ジェ・ツォンカパに聖文殊が教えられたことの中から、結論のみを要約して、ご恩の大きい師匠であるレンダーワに書簡にして差し上げたもの
〔聖文殊との対話の中で〕生じた、信頼できる事柄(yid ches kyi gnas)と考えられることには、信頼できる印がたくさんあるけれども、〔ここに〕書き記す余裕はないので、要約して記すならば、私に、〔何かを〕判断するような見解〔全て〕を離れる〔ことが〕帰謬派の教義であると修習していたけれども、〔聖文殊に〕よくお伺いをたてたところ、「まだ理解できていない理由がある」とおっしゃった。
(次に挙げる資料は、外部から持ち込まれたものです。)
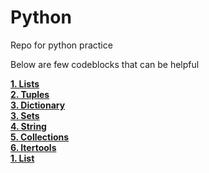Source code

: # Python
 Repo for python practice  

Below are few codeblocks that can be helpful  

[**1. Lists**](list)  
[**2. Tuples**](tuple)  
[**3. Dictionary**](dict)  
[**3. Sets**](sets)  
[**4. String**](string)  
[**5. Collections**](collection)  
[**6. Itertools**](itertools)  
[**1. List**](list)  
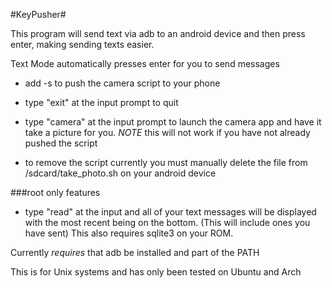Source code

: #KeyPusher#

This program will send text via adb to an android device and then press enter, making sending texts easier.

Text Mode automatically presses enter for you to send messages

* add -s to push the camera script to your phone

* type "exit" at the input prompt to quit

* type "camera" at the input prompt to launch the camera app and have it take a picture for you. *NOTE* this will not work if you have not already pushed the script

* to remove the script currently you must manually delete the file from /sdcard/take_photo.sh on your android device


###root only features
* type "read" at the input and all of your text messages will be displayed with the most recent being on the bottom. (This will include ones you have sent) This also requires sqlite3 on your ROM.


Currently *requires* that adb be installed and part of the PATH

This is for Unix systems and has only been tested on Ubuntu and Arch
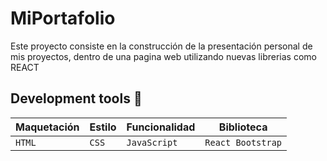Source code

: # MiPortafolio 
Este proyecto consiste en la construcción de la presentación personal de mis proyectos, dentro de una pagina web utilizando nuevas librerias como REACT

## Development tools 🧰
|  Maquetación  |     Estilo    | Funcionalidad | Biblioteca  | 
|---------------|---------------|---------------|---------------|
|   `HTML`      |     `CSS`     |`JavaScript` |`React Bootstrap` |
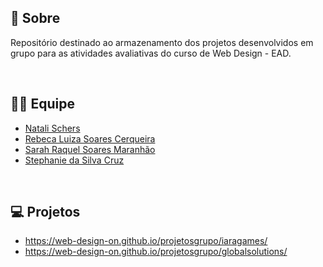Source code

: ## 📄 Sobre
<p>Repositório destinado ao armazenamento dos projetos desenvolvidos em grupo para as atividades avaliativas do curso de Web Design - EAD.</p>
</br>

## 🧑‍💻 Equipe
- <a href="https://github.com/natali-schers">Natali Schers</a>
- <a href="https://github.com/Rebeca-Soares">Rebeca Luiza Soares Cerqueira</a>
- <a href="https://github.com/smaranha">Sarah Raquel Soares Maranhão</a>
- <a href="https://github.com/Web-D-on">Stephanie da Silva Cruz</a>
</br>

## 💻 Projetos
- https://web-design-on.github.io/projetosgrupo/iaragames/
- https://web-design-on.github.io/projetosgrupo/globalsolutions/
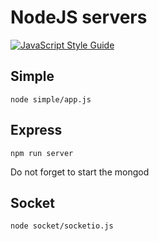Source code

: # NodeJS servers

[![JavaScript Style Guide](https://img.shields.io/badge/code_style-standard-brightgreen.svg)](https://standardjs.com)

## Simple

    node simple/app.js

## Express

    npm run server

Do not forget to start the mongod

## Socket

    node socket/socketio.js
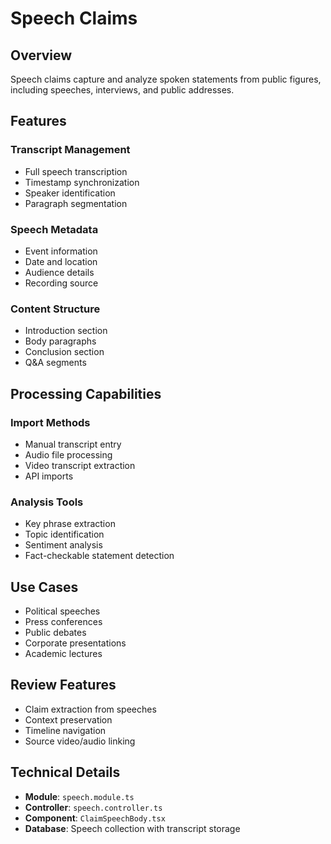 # Speech Claims

## Overview
Speech claims capture and analyze spoken statements from public figures, including speeches, interviews, and public addresses.

## Features

### Transcript Management
- Full speech transcription
- Timestamp synchronization
- Speaker identification
- Paragraph segmentation

### Speech Metadata
- Event information
- Date and location
- Audience details
- Recording source

### Content Structure
- Introduction section
- Body paragraphs
- Conclusion section
- Q&A segments

## Processing Capabilities

### Import Methods
- Manual transcript entry
- Audio file processing
- Video transcript extraction
- API imports

### Analysis Tools
- Key phrase extraction
- Topic identification
- Sentiment analysis
- Fact-checkable statement detection

## Use Cases
- Political speeches
- Press conferences
- Public debates
- Corporate presentations
- Academic lectures

## Review Features
- Claim extraction from speeches
- Context preservation
- Timeline navigation
- Source video/audio linking

## Technical Details
- **Module**: `speech.module.ts`
- **Controller**: `speech.controller.ts`
- **Component**: `ClaimSpeechBody.tsx`
- **Database**: Speech collection with transcript storage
そこで、長い間、議論と考察を行い、「帰謬派の哲学には、このようなことが必要となる。あなたの心には、このようなことしかない」などたくさんのことを〔聖文殊は〕おっしゃった〔が、それら〕は、聖父子(ナーガールジュナとアーリヤデーヴァ)のテキストと一致させておっしゃったことであるので、〔私が〕理解できていない〔だけだ〕と知った。
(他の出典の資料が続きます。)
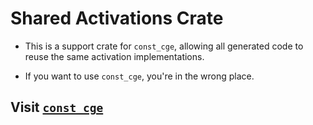 # Shared Activations Crate

- This is a support crate for `const_cge`, allowing all generated code to reuse the same activation implementations.

- If you want to use `const_cge`, you're in the wrong place.
## Visit [`const_cge`](https://crates.io/crates/const_cge)
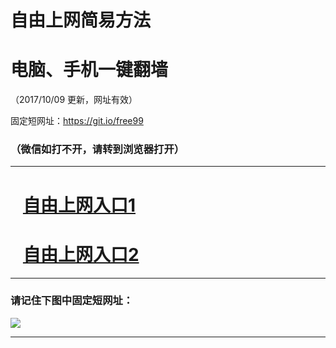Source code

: ﻿# 自由上网简易方法

# 电脑、手机一键翻墙

（2017/10/09 更新，网址有效）

固定短网址：https://git.io/free99

### （微信如打不开，请转到浏览器打开）


***





# &nbsp;&nbsp; <a href="http://ft509319540.fwq-tz-1001.info/fwqtz01.html?t=100900118188 " target="_blank">自由上网入口1</a>
# &nbsp;&nbsp; <a href="http://ft133731045.fwq-tz-1002.info/fwqtz02.html?t=100900124771 " target="_blank">自由上网入口2</a>
***

### 请记住下图中固定短网址：

<img src="https://s3-us-west-2.amazonaws.com/fwq-1001/yjfq-20170905okok.png" /> 


***

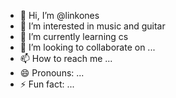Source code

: - 👋 Hi, I’m @linkones
- 👀 I’m interested in music and guitar
- 🌱 I’m currently learning cs
- 💞️ I’m looking to collaborate on ...
- 📫 How to reach me ...
- 😄 Pronouns: ...
- ⚡ Fun fact: ...

<!---
linkones/linkones is a ✨ special ✨ repository because its `README.md` (this file) appears on your GitHub profile.
You can click the Preview link to take a look at your changes.
--->
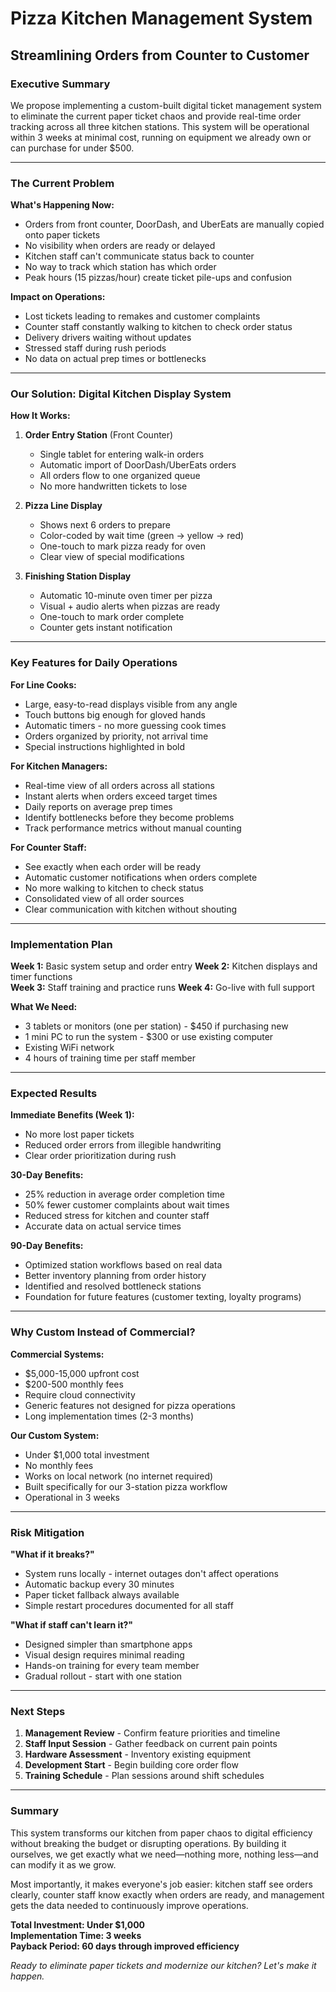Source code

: 
# Pizza Kitchen Management System
## Streamlining Orders from Counter to Customer

### Executive Summary

We propose implementing a custom-built digital ticket management system to eliminate the current paper ticket chaos and provide real-time order tracking across all three kitchen stations. This system will be operational within 3 weeks at minimal cost, running on equipment we already own or can purchase for under $500.

---

### The Current Problem

**What's Happening Now:**
- Orders from front counter, DoorDash, and UberEats are manually copied onto paper tickets
- No visibility when orders are ready or delayed
- Kitchen staff can't communicate status back to counter
- No way to track which station has which order
- Peak hours (15 pizzas/hour) create ticket pile-ups and confusion

**Impact on Operations:**
- Lost tickets leading to remakes and customer complaints  
- Counter staff constantly walking to kitchen to check order status
- Delivery drivers waiting without updates
- Stressed staff during rush periods
- No data on actual prep times or bottlenecks

---

### Our Solution: Digital Kitchen Display System

**How It Works:**

1. **Order Entry Station** (Front Counter)
   - Single tablet for entering walk-in orders
   - Automatic import of DoorDash/UberEats orders
   - All orders flow to one organized queue
   - No more handwritten tickets to lose

2. **Pizza Line Display** 
   - Shows next 6 orders to prepare
   - Color-coded by wait time (green → yellow → red)
   - One-touch to mark pizza ready for oven
   - Clear view of special modifications

3. **Finishing Station Display**
   - Automatic 10-minute oven timer per pizza
   - Visual + audio alerts when pizzas are ready
   - One-touch to mark order complete
   - Counter gets instant notification

---

### Key Features for Daily Operations

**For Line Cooks:**
- Large, easy-to-read displays visible from any angle
- Touch buttons big enough for gloved hands  
- Automatic timers - no more guessing cook times
- Orders organized by priority, not arrival time
- Special instructions highlighted in bold

**For Kitchen Managers:**
- Real-time view of all orders across all stations
- Instant alerts when orders exceed target times
- Daily reports on average prep times
- Identify bottlenecks before they become problems
- Track performance metrics without manual counting

**For Counter Staff:**
- See exactly when each order will be ready
- Automatic customer notifications when orders complete
- No more walking to kitchen to check status
- Consolidated view of all order sources
- Clear communication with kitchen without shouting

---

### Implementation Plan

**Week 1:** Basic system setup and order entry
**Week 2:** Kitchen displays and timer functions  
**Week 3:** Staff training and practice runs
**Week 4:** Go-live with full support

**What We Need:**
- 3 tablets or monitors (one per station) - $450 if purchasing new
- 1 mini PC to run the system - $300 or use existing computer
- Existing WiFi network
- 4 hours of training time per staff member

---

### Expected Results

**Immediate Benefits (Week 1):**
- No more lost paper tickets
- Reduced order errors from illegible handwriting
- Clear order prioritization during rush

**30-Day Benefits:**
- 25% reduction in average order completion time
- 50% fewer customer complaints about wait times
- Reduced stress for kitchen and counter staff
- Accurate data on actual service times

**90-Day Benefits:**
- Optimized station workflows based on real data
- Better inventory planning from order history
- Identified and resolved bottleneck stations
- Foundation for future features (customer texting, loyalty programs)

---

### Why Custom Instead of Commercial?

**Commercial Systems:**
- $5,000-15,000 upfront cost
- $200-500 monthly fees
- Require cloud connectivity
- Generic features not designed for pizza operations
- Long implementation times (2-3 months)

**Our Custom System:**
- Under $1,000 total investment
- No monthly fees
- Works on local network (no internet required)
- Built specifically for our 3-station pizza workflow  
- Operational in 3 weeks

---

### Risk Mitigation

**"What if it breaks?"**
- System runs locally - internet outages don't affect operations
- Automatic backup every 30 minutes
- Paper ticket fallback always available
- Simple restart procedures documented for all staff

**"What if staff can't learn it?"**
- Designed simpler than smartphone apps
- Visual design requires minimal reading
- Hands-on training for every team member
- Gradual rollout - start with one station

---

### Next Steps

1. **Management Review** - Confirm feature priorities and timeline
2. **Staff Input Session** - Gather feedback on current pain points
3. **Hardware Assessment** - Inventory existing equipment
4. **Development Start** - Begin building core order flow
5. **Training Schedule** - Plan sessions around shift schedules

---

### Summary

This system transforms our kitchen from paper chaos to digital efficiency without breaking the budget or disrupting operations. By building it ourselves, we get exactly what we need—nothing more, nothing less—and can modify it as we grow. 

Most importantly, it makes everyone's job easier: kitchen staff see orders clearly, counter staff know exactly when orders are ready, and management gets the data needed to continuously improve operations.

**Total Investment: Under $1,000**  
**Implementation Time: 3 weeks**  
**Payback Period: 60 days through improved efficiency**

*Ready to eliminate paper tickets and modernize our kitchen? Let's make it happen.*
そこで、〔帰謬派の哲学を〕理解できるようになる方法をお伺いしたところ、教えて下さった〔方法〕を実践したことによって、今は、これまで理解できていなかった縁起の自性を初めて理解でき、大きな確信を得られるようなことが起こったのである。
それについても、一般的には空である〔ことを理解する〕ことによって有辺(実体的実在論)を退け、〔諸存在が〕現れている〔現れ方を理解する〕ことによって無辺(虚無論)を退けるというこのことは、ローカーヤタ(順世外道)に至るまで共通した〔考え方〕である。
それに対して帰謬派の〔不共の〕勝法では、〔諸存在が〕現れること〔を理解すること〕によって有辺を退け、〔諸存在が〕空である〔と理解する〕ことによって無辺を退ける。また空〔であるもの〕が因果〔関係にあるもの〕となることを知る必要がある。
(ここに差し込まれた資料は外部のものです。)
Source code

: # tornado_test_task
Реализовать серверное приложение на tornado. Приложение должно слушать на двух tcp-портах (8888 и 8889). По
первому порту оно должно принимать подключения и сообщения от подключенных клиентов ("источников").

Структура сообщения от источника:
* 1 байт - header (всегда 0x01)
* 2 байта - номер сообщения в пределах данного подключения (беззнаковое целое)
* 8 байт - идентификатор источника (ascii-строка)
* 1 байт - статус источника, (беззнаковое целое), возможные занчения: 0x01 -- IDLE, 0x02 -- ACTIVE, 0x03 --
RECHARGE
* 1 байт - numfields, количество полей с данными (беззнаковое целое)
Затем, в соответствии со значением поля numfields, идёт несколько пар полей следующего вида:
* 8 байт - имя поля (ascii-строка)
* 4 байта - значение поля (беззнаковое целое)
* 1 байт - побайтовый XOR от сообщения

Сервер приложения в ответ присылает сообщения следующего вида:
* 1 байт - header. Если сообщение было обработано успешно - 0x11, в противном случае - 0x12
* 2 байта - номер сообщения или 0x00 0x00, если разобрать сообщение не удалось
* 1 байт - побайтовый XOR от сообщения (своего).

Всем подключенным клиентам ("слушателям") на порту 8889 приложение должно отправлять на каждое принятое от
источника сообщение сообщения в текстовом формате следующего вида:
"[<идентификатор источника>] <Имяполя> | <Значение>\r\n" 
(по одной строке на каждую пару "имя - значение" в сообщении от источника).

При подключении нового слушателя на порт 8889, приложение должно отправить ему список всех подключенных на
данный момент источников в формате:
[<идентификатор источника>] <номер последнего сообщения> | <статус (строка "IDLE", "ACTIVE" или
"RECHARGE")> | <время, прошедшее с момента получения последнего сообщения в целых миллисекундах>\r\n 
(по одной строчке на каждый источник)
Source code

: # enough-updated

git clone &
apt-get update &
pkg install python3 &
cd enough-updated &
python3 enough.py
そして、輪廻〔から〕涅槃〔に至るまで〕の諸存在は、因に依って果が生じ、〔その因果関係が〕整合性を維持していること(mi slu ba'i tshul)を自らの心において承認し、その〔因果関係の整合性〕によって一切の辺(実在論と虚無論)を退けるという空になることなど〔の話〕を無量にあるいは詳細に〔行った〕。
要約すれば、考察されない、あるいは相手の立場で、あるいは言説として因果〔関係〕は欺くことがないこと、考察したならば、あるいは自説においては、あるいは〔ものの〕実相(gnas lugs)としては、欺くとも欺かないとも設定することができないというような〔見解は正しく〕ない。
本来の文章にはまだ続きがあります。